◆ WORK REQUEST ◆
Check each line of the listing, and copy it if it contains the word "that".
┌──
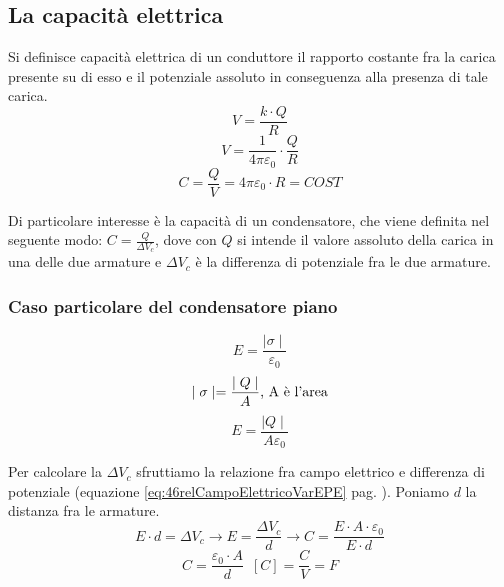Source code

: \subsection{La capacità elettrica}
    \par Si definisce capacità elettrica di un conduttore il rapporto costante fra la carica presente su di esso e il potenziale assoluto in conseguenza alla presenza di tale carica.
    \begin{equation*}
        V=\frac{k\cdot Q}{R}
    \end{equation*}
    \begin{equation*}
        V=\frac{1}{4\pi\varepsilon_0}\cdot\frac{Q}{R}
    \end{equation*}
    \begin{equation}\label{eq:46Capacita}
        C=\frac{Q}{V}=4\pi\varepsilon_0\cdot R=COST
    \end{equation}
    \par Di particolare interesse è la capacità di un condensatore, che viene definita nel seguente modo: $C=\frac{Q}{\Delta V_c}$, dove con $Q$ si intende il valore assoluto della carica in una delle due armature e $\Delta V_c$ è la differenza di potenziale fra le due armature.
    \subsubsection{Caso particolare del condensatore piano}
        \begin{equation*}
            E=\frac{\mid\sigma\mid}{\varepsilon_0}
        \end{equation*}
        \begin{equation*}
            \mid\sigma\mid=\frac{\mid Q \mid}{A} \textnormal{, A è l'area}
        \end{equation*}
        \begin{equation*}
            E=\frac{\mid Q \mid}{A\varepsilon_0}
        \end{equation*}
        \par Per calcolare la $\Delta V_c$ sfruttiamo la relazione fra campo elettrico e differenza di potenziale (equazione \ref{eq:46relCampoElettricoVarEPE} pag.  \pageref{eq:46relCampoElettricoVarEPE}). Poniamo $d$ la distanza fra le armature.
        \begin{equation*}
            E\cdot d=\Delta V_c \rightarrow E=\frac{\Delta V_c}{d} \rightarrow C=\frac{E\cdot A \cdot\varepsilon_0}{E\cdot d}
        \end{equation*}
        \begin{equation}
            C=\frac{\varepsilon_0\cdot A}{d} \enspace [C]=\frac{C}{V}=F
        \end{equation}
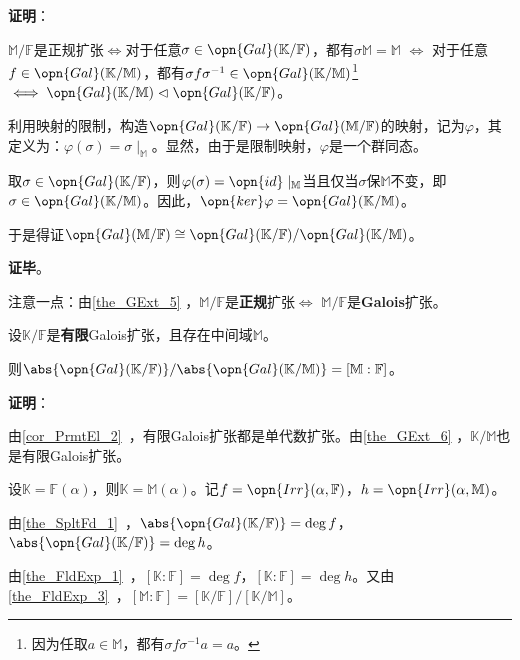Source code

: \textbf{证明}：

$\mathbb{M}/\mathbb{F}$是正规扩张$\iff$对于任意$\sigma\in\opn{Gal}(\mathbb{K}/\mathbb{F})$，都有$\sigma\mathbb{M}=\mathbb{M}$ $\iff$ 对于任意$f\in\opn{Gal}(\mathbb{K}/\mathbb{M})$，都有$\sigma f \sigma^{-1}\in\opn{Gal}(\mathbb{K}/\mathbb{M})$\footnote{因为任取$a\in\mathbb{M}$，都有$\sigma f \sigma^{-1} a=a$。} $\iff\opn{Gal}(\mathbb{K/\mathbb{M}})\vartriangleleft\opn{Gal}(\mathbb{K/\mathbb{F}})$。

利用映射的限制，构造$\opn{Gal}(\mathbb{K}/\mathbb{F})\to\opn{Gal}(\mathbb{M}/\mathbb{F})$的映射，记为$\varphi$，其定义为：$\varphi(\sigma) = \sigma\mid_{\mathbb{M}}$。显然，由于是限制映射，$\varphi$是一个群同态。

取$\sigma\in\opn{Gal}(\mathbb{K}/\mathbb{F})$，则$\varphi(\sigma)=\opn{id}\mid_{\mathbb{M}}$当且仅当$\sigma$保$\mathbb{M}$不变，即$\sigma\in\opn{Gal}(\mathbb{K}/\mathbb{M})$。因此，$\opn{ker}\varphi=\opn{Gal}(\mathbb{K}/\mathbb{M})$。

于是得证$\opn{Gal}(\mathbb{M}/\mathbb{F})\cong \opn{Gal}(\mathbb{K}/\mathbb{F})/\opn{Gal}(\mathbb{K}/\mathbb{M})$。


\textbf{证毕}。


注意一点：由\autoref{the_GExt_5} ，$\mathbb{M}/\mathbb{F}$是\textbf{正规}扩张$\iff$ $\mathbb{M}/\mathbb{F}$是\textbf{Galois}扩张。



\begin{theorem}{}\label{the_GExt_9}
设$\mathbb{K}/\mathbb{F}$是\textbf{有限}Galois扩张，且存在中间域$\mathbb{M}$。

则$\abs{\opn{Gal}(\mathbb{K}/\mathbb{F})}/\abs{\opn{Gal}(\mathbb{K}/\mathbb{M})}=[\mathbb{M}:\mathbb{F}]$。
\end{theorem}

\textbf{证明}：

由\autoref{cor_PrmtEl_2}~，有限Galois扩张都是单代数扩张。由\autoref{the_GExt_6} ，$\mathbb{K}/\mathbb{M}$也是有限Galois扩张。

设$\mathbb{K}=\mathbb{F}(\alpha)$，则$\mathbb{K}=\mathbb{M}(\alpha)$。记$f=\opn{Irr}(\alpha, \mathbb{F})$，$h=\opn{Irr}(\alpha, \mathbb{M})$。

由\autoref{the_SpltFd_1}~，$\abs{\opn{Gal}(\mathbb{K}/\mathbb{F})}=\deg f$，$\abs{\opn{Gal}(\mathbb{K}/\mathbb{F})}=\deg h$。

由\autoref{the_FldExp_1}~，$[\mathbb{K}:\mathbb{F}]=\deg f$，$[\mathbb{K}:\mathbb{F}]=\deg h$。又由\autoref{the_FldExp_3}~，$[\mathbb{M}:\mathbb{F}]=[\mathbb{K}/\mathbb{F}]/[\mathbb{K}/\mathbb{M}]$。

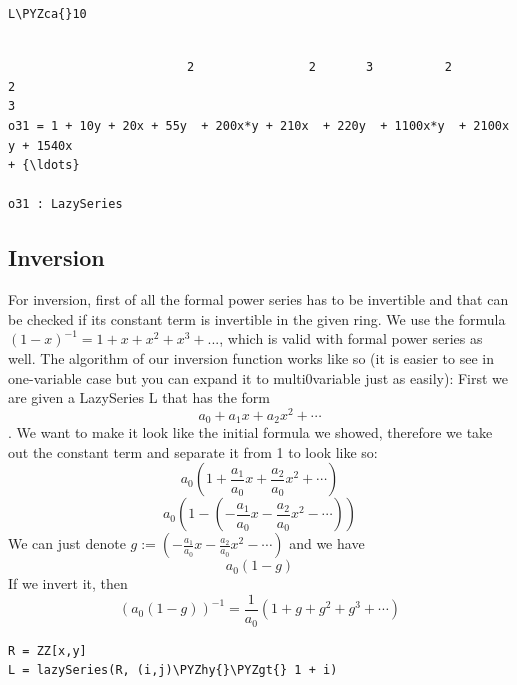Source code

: \documentclass[11pt]{article}
\makeatletter
\def\PYZca{\char`\^}
\def\PYZgt{\char`\>}
\def\PYZhy{\char`\-}
\newcommand{\boxspacing}{\kern\kvtcb@left@rule\kern\kvtcb@boxsep}
\newcommand{\prompt}[4]{
        {\ttfamily\llap{{\color{#2}[#3]:\hspace{3pt}#4}}\vspace{-\baselineskip}}
    }
\makeatother
\begin{document}
    \begin{tcolorbox}[breakable, size=fbox, boxrule=1pt, pad at break*=1mm,colback=cellbackground, colframe=cellborder]
\prompt{In}{incolor}{31}{\boxspacing}
\begin{Verbatim}[commandchars=\\\{\}]
L\PYZca{}10
\end{Verbatim}
\end{tcolorbox}

    \begin{Verbatim}[commandchars=\\\{\}]

                         2                2       3          2        2
3
o31 = 1 + 10y + 20x + 55y  + 200x*y + 210x  + 220y  + 1100x*y  + 2100x y + 1540x
+ {\ldots}

o31 : LazySeries
    \end{Verbatim}

    \hypertarget{inversion}{%
\subsection{Inversion}\label{inversion}}

For inversion, first of all the formal power series has to be invertible
and that can be checked if its constant term is invertible in the given
ring. We use the formula \((1-x)^{-1} = 1+x+x^2+x^3+...\), which is
valid with formal power series as well. The algorithm of our inversion
function works like so (it is easier to see in one-variable case but you
can expand it to multi0variable just as easily): First we are given a
LazySeries L that has the form \[a_0+a_1x+a_2x^2+\cdots\]. We want to
make it look like the initial formula we showed, therefore we take out
the constant term and separate it from 1 to look like so:
\[a_0(1+\frac{a_1}{a_0}x+\frac{a_2}{a_0}x^2 +\cdots)\]
\[a_0(1-(-\frac{a_1}{a_0}x-\frac{a_2}{a_0}x^2 -\cdots))\] We can just
denote \(g := (-\frac{a_1}{a_0}x-\frac{a_2}{a_0}x^2 -\cdots)\) and we
have \[a_0(1-g) \] If we invert it, then
\[(a_0(1-g))^{-1} = \frac{1}{a_0}(1+g+g^2+g^3+\cdots) \]

    \begin{tcolorbox}[breakable, size=fbox, boxrule=1pt, pad at break*=1mm,colback=cellbackground, colframe=cellborder]
\prompt{In}{incolor}{33}{\boxspacing}
\begin{Verbatim}[commandchars=\\\{\}]
R = ZZ[x,y]
L = lazySeries(R, (i,j)\PYZhy{}\PYZgt{} 1 + i)
\end{Verbatim}
\end{tcolorbox}
\end{document}
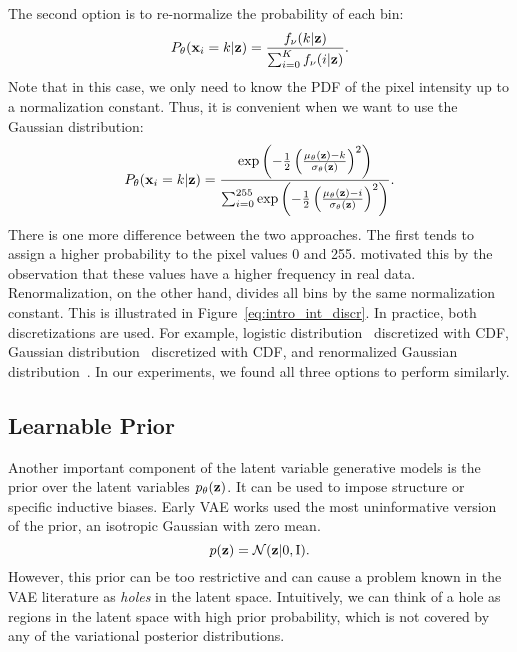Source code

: The second option is to re-normalize the probability of each bin:
\begin{equation}\label{eq:intro_softmax_discr}
\begin{aligned}
    P_{\theta}(\rvx_i = k|\rvz) = \frac{f_{\nu}(k|\rvz)}{\sum_{i=0}^K f_{\nu}(i|\rvz)}.
\end{aligned}
\end{equation}
Note that in this case, we only need to know the PDF of the pixel intensity up to a normalization constant. 
Thus, it is convenient when we want to use the Gaussian distribution:
\begin{equation}
\begin{aligned}
    P_{\theta}({\mathbf{x}}_i = k|{\mathbf{z}}) = \frac{\exp\left(-\frac12 \left(\frac{\mu_{\theta}({\mathbf{z}}) - k}{\sigma_{\theta}({\mathbf{z}})}\right)^2\right)}{\sum_{i=0}^{255} \exp\left(-\frac12 \left(\frac{\mu_{\theta}({\mathbf{z}}) - i}{\sigma_{\theta}({\mathbf{z}})}\right)^2\right)}.
\end{aligned}
\end{equation}
There is one more difference between the two approaches. The first tends to assign a higher probability to the pixel values 0 and 255. \citet{salimans2016improved} motivated this by the observation that these values have a higher frequency in real data. Renormalization, on the other hand, divides all bins by the same normalization constant. This is illustrated in Figure~\ref{eq:intro_int_discr}.
In practice, both discretizations are used. 
For example, logistic distribution~\citep{vahdat2020nvae, Child2020-ze} discretized with CDF, Gaussian distribution~\citep{ho2020denoising} discretized with CDF, and renormalized Gaussian distribution~\citep{kingma2021variational}. 
In our experiments, we found all three options to perform similarly. 

\subsection{Learnable Prior}
Another important component of the latent variable generative models is the prior over the latent variables $p_{\theta}({\mathbf{z}})$.
It can be used to impose structure or specific inductive biases. 
Early VAE works used the most uninformative version of the prior, an isotropic Gaussian with zero mean.
\begin{equation}
    p({\mathbf{z}}) = \mathcal{N}({\mathbf{z}} | 0, \text{I}).
\end{equation}
\newline
However, this prior can be too restrictive and can cause a problem known in the VAE literature as \textit{holes} in the latent space. Intuitively, we can think of a hole as regions in the latent space with high prior probability, which is not covered by any of the variational posterior distributions.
└──
◆ ANSWER BOX ◆
and that can be checked if its constant term is invertible in the given
LazySeries L that has the form \[a_0+a_1x+a_2x^2+\cdots\]. We want to
Note that in this case, we only need to know the PDF of the pixel intensity up to a normalization constant. 
There is one more difference between the two approaches. The first tends to assign a higher probability to the pixel values 0 and 255. \citet{salimans2016improved} motivated this by the observation that these values have a higher frequency in real data. Renormalization, on the other hand, divides all bins by the same normalization constant. This is illustrated in Figure~\ref{eq:intro_int_discr}.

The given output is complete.